■ Instructions for the task ■
Word for word, retype the lines from the one containing "Curso de HTML5 e CSS3 do Curso em Video" to the last line of the data below, both ends included.

■ Records ■
--- START ---

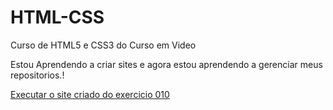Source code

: # HTML-CSS
Curso de HTML5 e CSS3 do Curso em Video

Estou Aprendendo a criar sites e agora estou aprendendo a gerenciar meus repositorios.!

<a href="https://thallesfl.github.io/HTML-CSS/EXERCICIOS/DESAFIO%20010/android.html"> Executar o site criado do exercicio 010 </a>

--- END ---

■ Solution for this problem ■
Curso de HTML5 e CSS3 do Curso em Video

Estou Aprendendo a criar sites e agora estou aprendendo a gerenciar meus repositorios.!

<a href="https://thallesfl.github.io/HTML-CSS/EXERCICIOS/DESAFIO%20010/android.html"> Executar o site criado do exercicio 010 </a>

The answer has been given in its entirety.